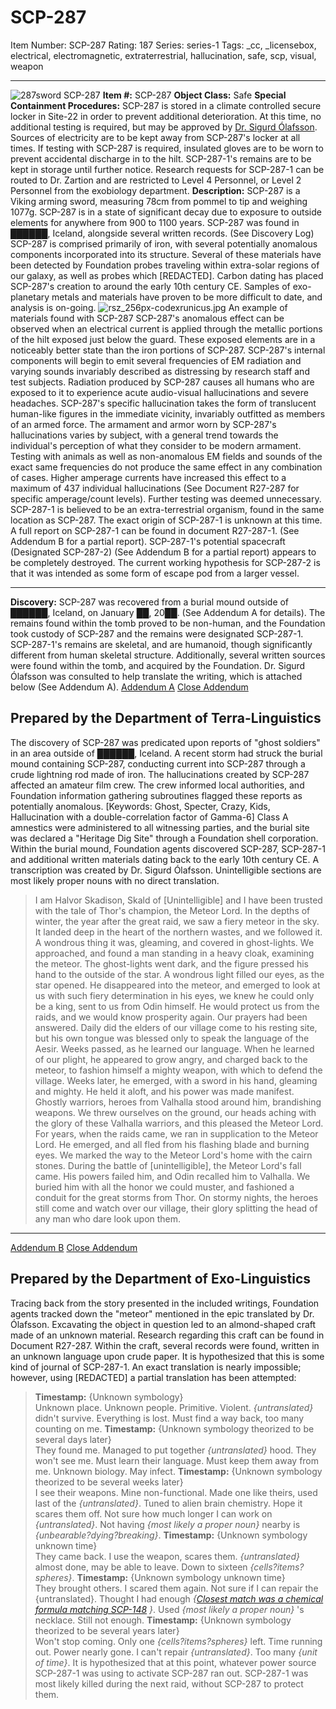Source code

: # SCP-287
Item Number: SCP-287
Rating: 187
Series: series-1
Tags: _cc, _licensebox, electrical, electromagnetic, extraterrestrial, hallucination, safe, scp, visual, weapon

---

![287sword](http://scp-wiki.wdfiles.com/local--files/scp-287/287sword)
SCP-287
**Item #:** SCP-287
**Object Class:** Safe
**Special Containment Procedures:** SCP-287 is stored in a climate controlled secure locker in Site-22 in order to prevent additional deterioration. At this time, no additional testing is required, but may be approved by [Dr. Sigurd Ólafsson](/scp-3609). Sources of electricity are to be kept away from SCP-287's locker at all times.
If testing with SCP-287 is required, insulated gloves are to be worn to prevent accidental discharge in to the hilt.
SCP-287-1's remains are to be kept in storage until further notice. Research requests for SCP-287-1 can be routed to Dr. Zartion and are restricted to Level 4 Personnel, or Level 2 Personnel from the exobiology department.
**Description:** SCP-287 is a Viking arming sword, measuring 78cm from pommel to tip and weighing 1077g. SCP-287 is in a state of significant decay due to exposure to outside elements for anywhere from 900 to 1100 years. SCP-287 was found in ██████, Iceland, alongside several written records. (See Discovery Log)
SCP-287 is comprised primarily of iron, with several potentially anomalous components incorporated into its structure. Several of these materials have been detected by Foundation probes traveling within extra-solar regions of our galaxy, as well as probes which [REDACTED].
Carbon dating has placed SCP-287's creation to around the early 10th century CE. Samples of exo-planetary metals and materials have proven to be more difficult to date, and analysis is on-going.
![rsz_256px-codexrunicus.jpg](http://scp-wiki.wdfiles.com/local--files/scp-287/rsz_256px-codexrunicus.jpg)
An example of materials found with SCP-287
SCP-287's anomalous effect can be observed when an electrical current is applied through the metallic portions of the hilt exposed just below the guard. These exposed elements are in a noticeably better state than the iron portions of SCP-287. SCP-287's internal components will begin to emit several frequencies of EM radiation and varying sounds invariably described as distressing by research staff and test subjects.
Radiation produced by SCP-287 causes all humans who are exposed to it to experience acute audio-visual hallucinations and severe headaches. SCP-287's specific hallucination takes the form of translucent human-like figures in the immediate vicinity, invariably outfitted as members of an armed force.
The armament and armor worn by SCP-287's hallucinations varies by subject, with a general trend towards the individual's perception of what they consider to be modern armament. Testing with animals as well as non-anomalous EM fields and sounds of the exact same frequencies do not produce the same effect in any combination of cases.
Higher amperage currents have increased this effect to a maximum of 437 individual hallucinations (See Document R27-287 for specific amperage/count levels). Further testing was deemed unnecessary.
SCP-287-1 is believed to be an extra-terrestrial organism, found in the same location as SCP-287. The exact origin of SCP-287-1 is unknown at this time. A full report on SCP-287-1 can be found in document R27-287-1. (See Addendum B for a partial report).
SCP-287-1's potential spacecraft (Designated SCP-287-2) (See Addendum B for a partial report) appears to be completely destroyed. The current working hypothesis for SCP-287-2 is that it was intended as some form of escape pod from a larger vessel.
* * *
**Discovery:** SCP-287 was recovered from a burial mound outside of ██████, Iceland, on January ██, 20██. (See Addendum A for details).
The remains found within the tomb proved to be non-human, and the Foundation took custody of SCP-287 and the remains were designated SCP-287-1. SCP-287-1's remains are skeletal, and are humanoid, though significantly different from human skeletal structure. Additionally, several written sources were found within the tomb, and acquired by the Foundation. Dr. Sigurd Ólafsson was consulted to help translate the writing, which is attached below (See Addendum A).
[Addendum A](javascript:;)
[Close Addendum](javascript:;)
## Prepared by the Department of Terra-Linguistics
The discovery of SCP-287 was predicated upon reports of "ghost soldiers" in an area outside of ██████, Iceland. A recent storm had struck the burial mound containing SCP-287, conducting current into SCP-287 through a crude lightning rod made of iron. The hallucinations created by SCP-287 affected an amateur film crew. The crew informed local authorities, and Foundation information gathering subroutines flagged these reports as potentially anomalous. [Keywords: Ghost, Specter, Crazy, Kids, Hallucination with a double-correlation factor of Gamma-6]
Class A amnestics were administered to all witnessing parties, and the burial site was declared a "Heritage Dig Site" through a Foundation shell corporation.
Within the burial mound, Foundation agents discovered SCP-287, SCP-287-1 and additional written materials dating back to the early 10th century CE. A transcription was created by Dr. Sigurd Ólafsson. Unintelligible sections are most likely proper nouns with no direct translation.
> I am Halvor Skadison, Skald of [Unintelligible] and I have been trusted with the tale of Thor's champion, the Meteor Lord.
> In the depths of winter, the year after the great raid, we saw a fiery meteor in the sky. It landed deep in the heart of the northern wastes, and we followed it.
> A wondrous thing it was, gleaming, and covered in ghost-lights. We approached, and found a man standing in a heavy cloak, examining the meteor. The ghost-lights went dark, and the figure pressed his hand to the outside of the star. A wondrous light filled our eyes, as the star opened.
> He disappeared into the meteor, and emerged to look at us with such fiery determination in his eyes, we knew he could only be a king, sent to us from Odin himself. He would protect us from the raids, and we would know prosperity again. Our prayers had been answered.
> Daily did the elders of our village come to his resting site, but his own tongue was blessed only to speak the language of the Aesir. Weeks passed, as he learned our language. When he learned of our plight, he appeared to grow angry, and charged back to the meteor, to fashion himself a mighty weapon, with which to defend the village.
> Weeks later, he emerged, with a sword in his hand, gleaming and mighty. He held it aloft, and his power was made manifest. Ghostly warriors, heroes from Valhalla stood around him, brandishing weapons. We threw ourselves on the ground, our heads aching with the glory of these Valhalla warriors, and this pleased the Meteor Lord.
> For years, when the raids came, we ran in supplication to the Meteor Lord. He emerged, and all fled from his flashing blade and burning eyes. We marked the way to the Meteor Lord's home with the cairn stones.
> During the battle of [unintelligible], the Meteor Lord's fall came. His powers failed him, and Odin recalled him to Valhalla. We buried him with all the honor we could muster, and fashioned a conduit for the great storms from Thor. On stormy nights, the heroes still come and watch over our village, their glory splitting the head of any man who dare look upon them.
* * *
[Addendum B](javascript:;)
[Close Addendum](javascript:;)
## Prepared by the Department of Exo-Linguistics
Tracing back from the story presented in the included writings, Foundation agents tracked down the "meteor" mentioned in the epic translated by Dr. Ólafsson. Excavating the object in question led to an almond-shaped craft made of an unknown material. Research regarding this craft can be found in Document R27-287.
Within the craft, several records were found, written in an unknown language upon crude paper. It is hypothesized that this is some kind of journal of SCP-287-1.
An exact translation is nearly impossible; however, using [REDACTED] a partial translation has been attempted:
> **Timestamp:** {Unknown symbology}  
>  Unknown place. Unknown people. Primitive. Violent. _{untranslated}_ didn't survive. Everything is lost. Must find a way back, too many counting on me.
> **Timestamp:** {Unknown symbology theorized to be several days later}  
>  They found me. Managed to put together _{untranslated}_ hood. They won't see me. Must learn their language. Must keep them away from me. Unknown biology. May infect.
> **Timestamp:** {Unknown symbology theorized to be several weeks later}  
>  I see their weapons. Mine non-functional. Made one like theirs, used last of the _{untranslated}_. Tuned to alien brain chemistry. Hope it scares them off. Not sure how much longer I can work on _{untranslated}_. Not having _{most likely a proper noun}_ nearby is _{unbearable?dying?breaking}_.
> **Timestamp:** {Unknown symbology unknown time}  
>  They came back. I use the weapon, scares them. _{untranslated}_ almost done, may be able to leave. Down to sixteen _{cells?items?spheres}_.
> **Timestamp:** {Unknown symbology unknown time}  
>  They brought others. I scared them again. Not sure if I can repair the {untranslated}. Thought I had enough _{[Closest match was a chemical formula matching SCP-148](/scp-148) }_. Used _{most likely a proper noun}_ 's necklace. Still not enough.
> **Timestamp:** {Unknown symbology theorized to be several years later}  
>  Won't stop coming. Only one _{cells?items?spheres}_ left. Time running out. Power nearly gone. I can't repair _{untranslated}_. Too many _{unit of time}_.
It is hypothesized that at this point, whatever power source SCP-287-1 was using to activate SCP-287 ran out. SCP-287-1 was most likely killed during the next raid, without SCP-287 to protect them.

» Work request
The answer is each line from the entries above in which the word "fiery" occurs.

» Task solution
> In the depths of winter, the year after the great raid, we saw a fiery meteor in the sky. It landed deep in the heart of the northern wastes, and we followed it.
> He disappeared into the meteor, and emerged to look at us with such fiery determination in his eyes, we knew he could only be a king, sent to us from Odin himself. He would protect us from the raids, and we would know prosperity again. Our prayers had been answered.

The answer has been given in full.